## The task:
Below are the records. Retype, exactly, the lines from the first through the line with "- **Up** (760ms)", and leave out the pictures.

## Given data:

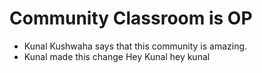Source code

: # Community Classroom is OP

- Kunal Kushwaha says that this community is amazing.
- Kunal made this change
Hey Kunal 
hey kunal 
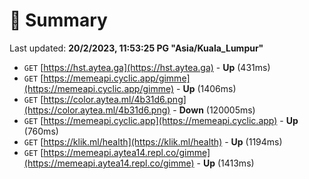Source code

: # 📖 Summary
Last updated: **20/2/2023, 11:53:25 PG "Asia/Kuala_Lumpur"**

- `GET` [https://hst.aytea.ga](https://hst.aytea.ga) - **Up** (431ms)
- `GET` [https://memeapi.cyclic.app/gimme](https://memeapi.cyclic.app/gimme) - **Up** (1406ms)
- `GET` [https://color.aytea.ml/4b31d6.png](https://color.aytea.ml/4b31d6.png) - **Down** (120005ms)
- `GET` [https://memeapi.cyclic.app](https://memeapi.cyclic.app) - **Up** (760ms)
- `GET` [https://klik.ml/health](https://klik.ml/health) - **Up** (1194ms)
- `GET` [https://memeapi.aytea14.repl.co/gimme](https://memeapi.aytea14.repl.co/gimme) - **Up** (1413ms)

## Result below:
Source code

: # Community Classroom is OP

- Kunal Kushwaha says that this community is amazing.
- Kunal made this change
Hey Kunal 
hey kunal 
Source code

: # 📖 Summary
Last updated: **20/2/2023, 11:53:25 PG "Asia/Kuala_Lumpur"**

- `GET` [https://hst.aytea.ga](https://hst.aytea.ga) - **Up** (431ms)
- `GET` [https://memeapi.cyclic.app/gimme](https://memeapi.cyclic.app/gimme) - **Up** (1406ms)
- `GET` [https://color.aytea.ml/4b31d6.png](https://color.aytea.ml/4b31d6.png) - **Down** (120005ms)
- `GET` [https://memeapi.cyclic.app](https://memeapi.cyclic.app) - **Up** (760ms)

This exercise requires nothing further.